Hacker News new | ask | show | jobs
by united893 1249 days ago
The response takes a long time to generate. The user could just sit there and stare at a blank response, or start reading in realtime as the response is generated.
2 comments

I find it surprising that you can display any of it before the whole thing is done, since I would expect information dependencies between the start and the finish of a sentence or paragraphs. I have yet to really look into how these models work, they are black boxes to me.
From what I understand, these models generate the response one word at a time. Every time you see a new word appear at the end, the model is taking into consideration the entire chat history + its own answer so far to generate that next token.
Thanks for the comment, that's so fascinating since it seems to put limitations on thinking in general. A human for example can imagine future possibilities concurrently while speaking and correct themselves as they go.

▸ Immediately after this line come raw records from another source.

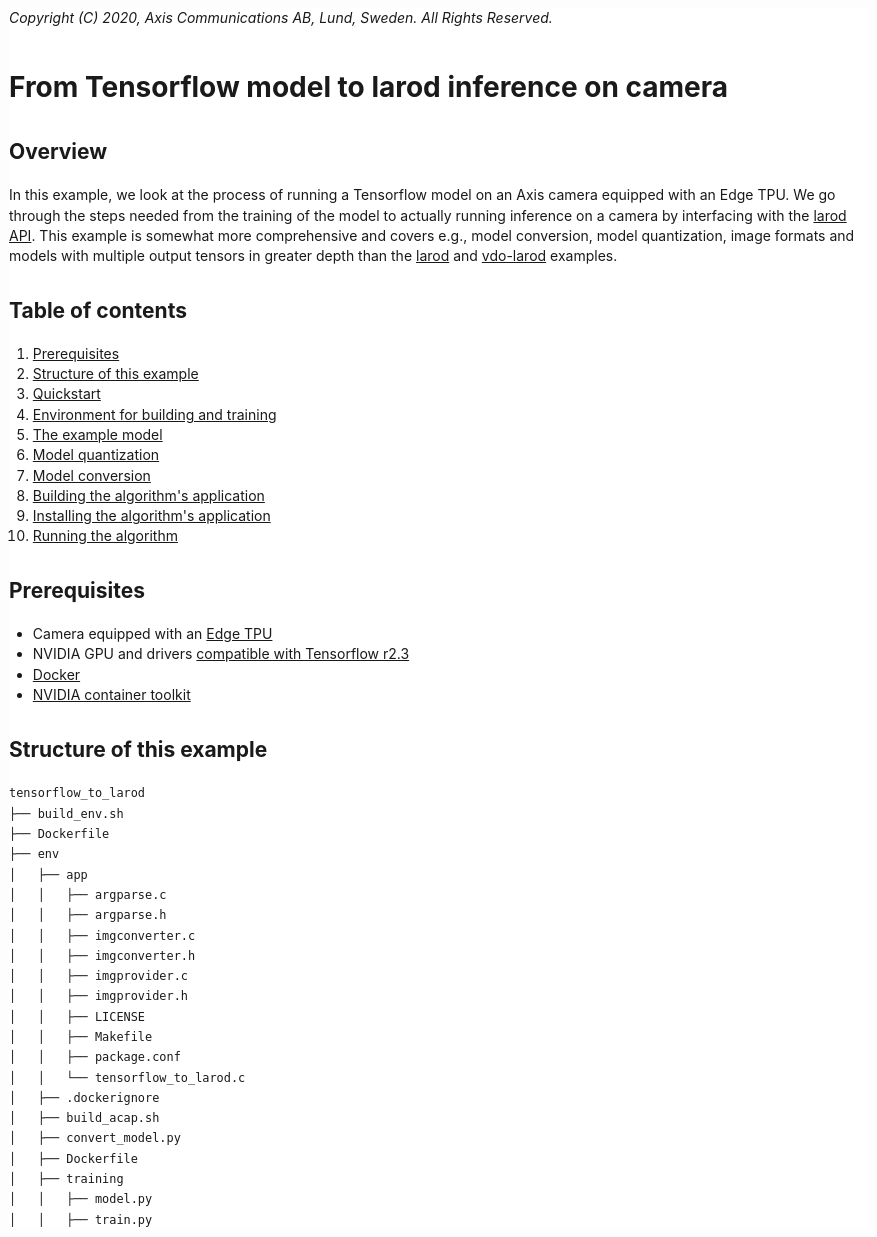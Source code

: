 *Copyright (C) 2020, Axis Communications AB, Lund, Sweden. All Rights Reserved.*

# From Tensorflow model to larod inference on camera
## Overview
In this example, we look at the process of running a Tensorflow model on
an Axis camera equipped with an Edge TPU. We go through the steps needed from the training of the model
to actually running inference on a camera by interfacing with the
[larod API](https://www.axis.com/techsup/developer_doc/acap3/3.1/api/larod/html/larod_8h.html).
This example is somewhat more comprehensive and covers e.g.,
model conversion, model quantization, image formats and models with multiple output tensors in
greater depth than the
[larod](https://github.com/AxisCommunications/acap3-examples/tree/master/larod)
and [vdo-larod](https://github.com/AxisCommunications/acap3-examples/tree/master/vdo-larod) examples.

## Table of contents
1. [Prerequisites](#prerequisites)
2. [Structure of this example](#structure-of-this-example)
3. [Quickstart](#quickstart)
4. [Environment for building and training](#environment-for-building-and-training)
5. [The example model](#the-example-model)
6. [Model quantization](#model-quantization)
7. [Model conversion](#model-conversion)
8. [Building the algorithm's application](#building-the-algorithms-application)
9. [Installing the algorithm's application](#installing-the-algorithms-application)
10. [Running the algorithm](#running-the-algorithm)

## Prerequisites
- Camera equipped with an [Edge TPU](https://coral.ai/docs/edgetpu/faq/)
- NVIDIA GPU and drivers [compatible with Tensorflow r2.3](https://www.tensorflow.org/install/source#gpu)
- [Docker](https://docs.docker.com/get-docker/)
- [NVIDIA container toolkit](https://docs.nvidia.com/datacenter/cloud-native/container-toolkit/install-guide.html#installing-on-ubuntu-and-debian)

## Structure of this example
```bash
tensorflow_to_larod
├── build_env.sh
├── Dockerfile
├── env
│   ├── app
│   │   ├── argparse.c
│   │   ├── argparse.h
│   │   ├── imgconverter.c
│   │   ├── imgconverter.h
│   │   ├── imgprovider.c
│   │   ├── imgprovider.h
│   │   ├── LICENSE
│   │   ├── Makefile
│   │   ├── package.conf
│   │   └── tensorflow_to_larod.c
│   ├── .dockerignore
│   ├── build_acap.sh
│   ├── convert_model.py
│   ├── Dockerfile
│   ├── training
│   │   ├── model.py
│   │   ├── train.py
```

It doesn't seem to map well tk how I put together a thought either, but admittedly I wouldn't really know how the mechanics of my brain do it, maybe it's not so different just with some auxiliary modules bolted on ha.

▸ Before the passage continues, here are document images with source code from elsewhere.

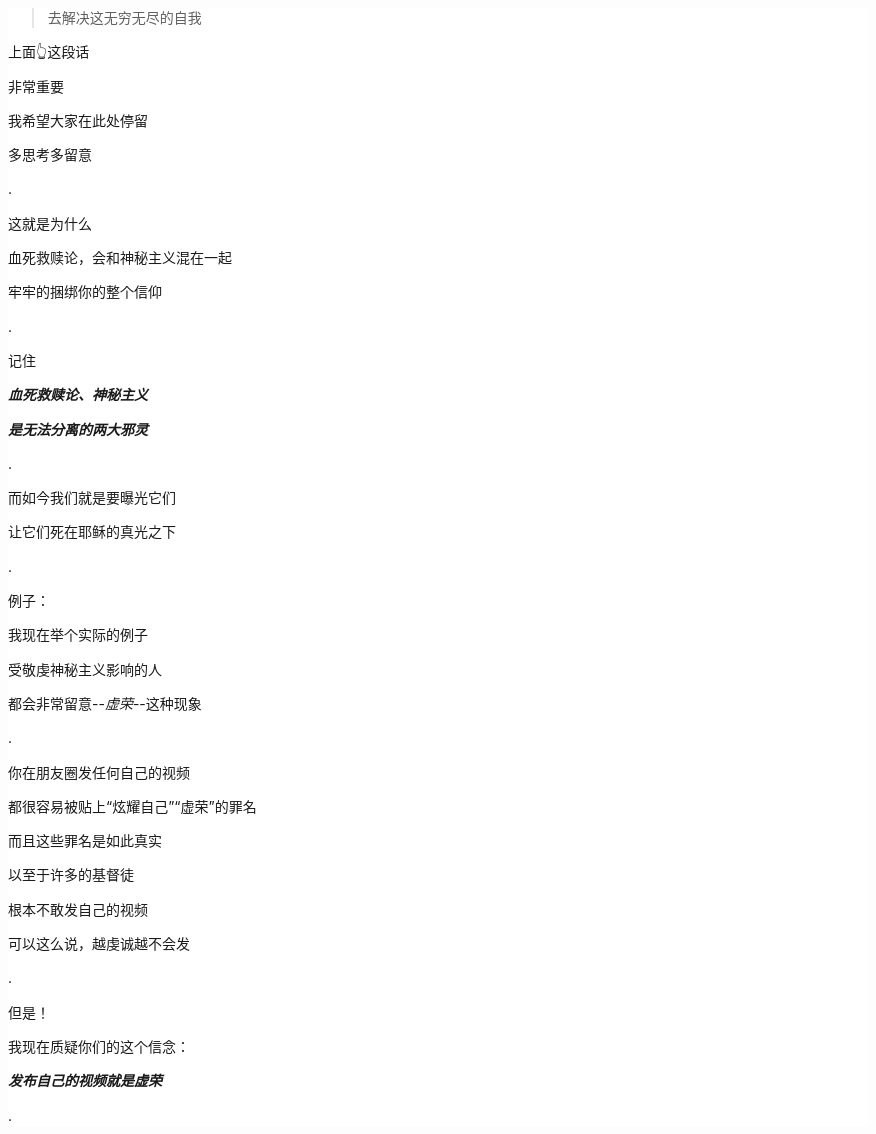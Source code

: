 > 去解决这无穷无尽的自我

上面👆这段话

非常重要

我希望大家在此处停留

多思考多留意

.

这就是为什么

血死救赎论，会和神秘主义混在一起

牢牢的捆绑你的整个信仰

.

记住

***血死救赎论、神秘主义***

***是无法分离的两大邪灵***

.

而如今我们就是要曝光它们

让它们死在耶稣的真光之下

.

例子：

我现在举个实际的例子

受敬虔神秘主义影响的人

都会非常留意--*虚荣*--这种现象

.

你在朋友圈发任何自己的视频

都很容易被贴上“炫耀自己”“虚荣”的罪名

而且这些罪名是如此真实

以至于许多的基督徒

根本不敢发自己的视频

可以这么说，越虔诚越不会发

.

但是！

我现在质疑你们的这个信念：

***发布自己的视频就是虚荣***

.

Check out the illustrated transformer: https://jalammar.github.io/illustrated-transformer/

tl;dr: It decodes the output one word at a time, but at each step it can focus on any mix of words from the input via the attention mechanism. So the output token n can't depend on future output token n+1 in GPT, but it can attend to any of the input tokens

I did not expect that, when iterating with smaller models like nanoGPT, even tough the output is one token at a time it did not felt like it would take half a second between each of them, but I guess that's what happen with billions parameters models.